Gorilla at Large (1954)

Gorilla at Large (1954)

“All I know is a couple of gorillas around here, and one of them’s a killer.”

A carnival barker (Cameron Mitchell) hoping to earn enough money to marry his girlfriend (Charlotte Austin) agrees to be part of a trapeze act involving a daring aerialist (Anne Bancroft) and a huge gorilla (George Barrows) cared for by a brooding keeper (Peter Whitney). But a brutal murder brings a detective (Lee J. Cobb) to the scene, and soon everyone — including Bancroft’s husband (Raymond Burr), owner of the carnival — is a suspect.

Genres, Themes, Actors, and Directors:

  • Anne Bancroft Films
  • Cameron Mitchell Films
  • Carnivals and Circuses
  • Lee J. Cobb Films
  • Lee Marvin Films
  • Murder Mystery
  • Primates
  • Raymond Burr Films

While Anne Bancroft may be best known for her award-worthy dramatic work as Anne Sullivan in The Miracle Worker (1962) and Mrs. Robinson in The Graduate (1967), she starred in quite a few lesser-known titles in her earlier career, including this luridly-titled drama set in the colorful world of carnivals. Bancroft plays an intrepid, lusty trapeze artist with a wandering eye, and is nicely supported by some big-name co-stars (including Lee Marvin in an unexpectedly buffoonish role). The storyline is reasonably engaging and filled with plenty of twists, even if you’re likely to guess the culprit in advance. Scenes involving a Kewpie doll are suitably surreal, and the cinematography and sets are nicely done. Worth a look if you’re curious.
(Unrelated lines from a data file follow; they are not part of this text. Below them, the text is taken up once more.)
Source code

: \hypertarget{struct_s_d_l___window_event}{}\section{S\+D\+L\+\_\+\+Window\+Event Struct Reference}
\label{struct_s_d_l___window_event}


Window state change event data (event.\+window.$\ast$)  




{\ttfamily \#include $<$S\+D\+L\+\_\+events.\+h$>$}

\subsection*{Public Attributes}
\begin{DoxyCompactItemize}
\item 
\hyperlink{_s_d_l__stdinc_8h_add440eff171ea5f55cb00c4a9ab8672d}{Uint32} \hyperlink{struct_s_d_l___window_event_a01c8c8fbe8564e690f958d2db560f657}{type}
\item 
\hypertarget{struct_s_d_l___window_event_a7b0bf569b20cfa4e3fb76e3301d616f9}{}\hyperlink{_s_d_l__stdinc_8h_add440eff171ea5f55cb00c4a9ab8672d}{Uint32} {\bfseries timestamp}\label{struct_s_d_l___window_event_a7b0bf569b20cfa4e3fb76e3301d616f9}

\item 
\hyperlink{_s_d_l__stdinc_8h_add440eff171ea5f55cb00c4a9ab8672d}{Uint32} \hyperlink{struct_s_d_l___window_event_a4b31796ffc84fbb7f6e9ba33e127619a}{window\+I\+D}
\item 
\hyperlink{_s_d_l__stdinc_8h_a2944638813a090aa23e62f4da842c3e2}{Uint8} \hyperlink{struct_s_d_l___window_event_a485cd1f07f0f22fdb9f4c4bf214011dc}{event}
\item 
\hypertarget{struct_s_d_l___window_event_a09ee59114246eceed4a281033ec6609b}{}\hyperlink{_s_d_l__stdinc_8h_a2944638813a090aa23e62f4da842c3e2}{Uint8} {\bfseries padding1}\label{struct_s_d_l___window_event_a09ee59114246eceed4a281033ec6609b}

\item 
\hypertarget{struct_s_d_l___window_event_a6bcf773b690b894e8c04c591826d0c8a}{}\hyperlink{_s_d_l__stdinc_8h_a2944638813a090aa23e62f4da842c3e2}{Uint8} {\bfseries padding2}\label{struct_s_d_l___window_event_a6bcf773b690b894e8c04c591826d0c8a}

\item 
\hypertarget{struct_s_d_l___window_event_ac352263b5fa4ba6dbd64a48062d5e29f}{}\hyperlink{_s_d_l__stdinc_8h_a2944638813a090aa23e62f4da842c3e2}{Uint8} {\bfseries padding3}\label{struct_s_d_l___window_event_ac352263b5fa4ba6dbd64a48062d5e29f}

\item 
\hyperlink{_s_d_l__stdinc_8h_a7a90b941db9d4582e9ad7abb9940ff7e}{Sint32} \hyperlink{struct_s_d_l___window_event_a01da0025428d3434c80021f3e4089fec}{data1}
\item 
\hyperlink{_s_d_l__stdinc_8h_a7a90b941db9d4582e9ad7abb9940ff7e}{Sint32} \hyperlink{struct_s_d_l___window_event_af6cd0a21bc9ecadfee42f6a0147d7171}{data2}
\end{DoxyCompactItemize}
Note: Was Burr (type)cast because of his previous starring role in Bride of the Gorilla (1951)? One wonders…

Redeeming Qualities and Moments:

  • Good use of carnival sets and atmosphere

  • Some amusingly surreal imagery

  • Fine cinematography
  • An effective whodunit script with plenty of twists

Must See?
No, though it’s worth a look for its curiosity value.


One thought on “Gorilla at Large (1954)

  1. First viewing – not must-see.

    Ape or no ape, this movie’s a dog. Over the years, outside of Peary’s book, I’ve never heard of it…anywhere.

    Getting this main cast together was certainly a coup on someone’s part (by this time, they had all – more or less – done A-list projects). From the look of the film (which is pretty gussied up and glossy for such a tepid script), it seems there was enough money to make it worth the actors’ time, if not their reputations.

    A murder mystery should never be dull. This one is.